**What the task requires**.
Every line of the data below needs to be reproduced exactly.

╔══

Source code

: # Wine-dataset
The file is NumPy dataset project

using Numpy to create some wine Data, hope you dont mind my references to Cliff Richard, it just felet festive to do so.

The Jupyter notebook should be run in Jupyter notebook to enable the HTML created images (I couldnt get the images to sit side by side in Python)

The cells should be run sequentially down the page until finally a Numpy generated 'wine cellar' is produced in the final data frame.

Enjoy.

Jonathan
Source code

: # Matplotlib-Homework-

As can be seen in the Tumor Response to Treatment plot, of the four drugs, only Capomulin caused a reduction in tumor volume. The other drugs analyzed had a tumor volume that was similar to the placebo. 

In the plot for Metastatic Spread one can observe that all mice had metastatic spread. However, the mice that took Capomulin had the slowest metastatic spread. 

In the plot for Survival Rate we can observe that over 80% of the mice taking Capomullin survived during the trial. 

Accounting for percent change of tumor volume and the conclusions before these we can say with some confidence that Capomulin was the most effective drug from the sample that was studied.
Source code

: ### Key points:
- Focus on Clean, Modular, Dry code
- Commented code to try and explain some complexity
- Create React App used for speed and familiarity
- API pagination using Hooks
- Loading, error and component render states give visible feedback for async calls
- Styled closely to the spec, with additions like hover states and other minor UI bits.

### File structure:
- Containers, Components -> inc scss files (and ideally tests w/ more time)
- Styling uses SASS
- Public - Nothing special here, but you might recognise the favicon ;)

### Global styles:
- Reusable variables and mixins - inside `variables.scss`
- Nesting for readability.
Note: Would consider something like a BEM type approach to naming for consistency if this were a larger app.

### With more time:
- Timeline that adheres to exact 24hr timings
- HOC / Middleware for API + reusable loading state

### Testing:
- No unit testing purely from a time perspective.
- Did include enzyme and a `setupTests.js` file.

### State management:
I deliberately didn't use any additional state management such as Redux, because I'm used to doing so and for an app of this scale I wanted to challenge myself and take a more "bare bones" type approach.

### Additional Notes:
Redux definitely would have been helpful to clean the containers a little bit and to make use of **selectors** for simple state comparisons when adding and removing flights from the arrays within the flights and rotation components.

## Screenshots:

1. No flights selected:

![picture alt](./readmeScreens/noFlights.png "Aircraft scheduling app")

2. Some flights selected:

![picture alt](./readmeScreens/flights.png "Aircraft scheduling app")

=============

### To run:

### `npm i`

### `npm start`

╚══

**The completed task**.
Source code

: # Wine-dataset
The file is NumPy dataset project

using Numpy to create some wine Data, hope you dont mind my references to Cliff Richard, it just felet festive to do so.

The Jupyter notebook should be run in Jupyter notebook to enable the HTML created images (I couldnt get the images to sit side by side in Python)

The cells should be run sequentially down the page until finally a Numpy generated 'wine cellar' is produced in the final data frame.

Enjoy.

Jonathan
Source code

: # Matplotlib-Homework-

As can be seen in the Tumor Response to Treatment plot, of the four drugs, only Capomulin caused a reduction in tumor volume. The other drugs analyzed had a tumor volume that was similar to the placebo. 

In the plot for Metastatic Spread one can observe that all mice had metastatic spread. However, the mice that took Capomulin had the slowest metastatic spread. 

In the plot for Survival Rate we can observe that over 80% of the mice taking Capomullin survived during the trial. 

Accounting for percent change of tumor volume and the conclusions before these we can say with some confidence that Capomulin was the most effective drug from the sample that was studied.
Source code

: ### Key points:
- Focus on Clean, Modular, Dry code
- Commented code to try and explain some complexity
- Create React App used for speed and familiarity
- API pagination using Hooks
- Loading, error and component render states give visible feedback for async calls
- Styled closely to the spec, with additions like hover states and other minor UI bits.

### File structure:
- Containers, Components -> inc scss files (and ideally tests w/ more time)
- Styling uses SASS
- Public - Nothing special here, but you might recognise the favicon ;)

### Global styles:
- Reusable variables and mixins - inside `variables.scss`
- Nesting for readability.
Note: Would consider something like a BEM type approach to naming for consistency if this were a larger app.

### With more time:
- Timeline that adheres to exact 24hr timings
- HOC / Middleware for API + reusable loading state

### Testing:
- No unit testing purely from a time perspective.
- Did include enzyme and a `setupTests.js` file.

### State management:
I deliberately didn't use any additional state management such as Redux, because I'm used to doing so and for an app of this scale I wanted to challenge myself and take a more "bare bones" type approach.

### Additional Notes:
Redux definitely would have been helpful to clean the containers a little bit and to make use of **selectors** for simple state comparisons when adding and removing flights from the arrays within the flights and rotation components.

## Screenshots:

1. No flights selected:

![picture alt](./readmeScreens/noFlights.png "Aircraft scheduling app")

2. Some flights selected:

![picture alt](./readmeScreens/flights.png "Aircraft scheduling app")

=============

### To run:

### `npm i`

### `npm start`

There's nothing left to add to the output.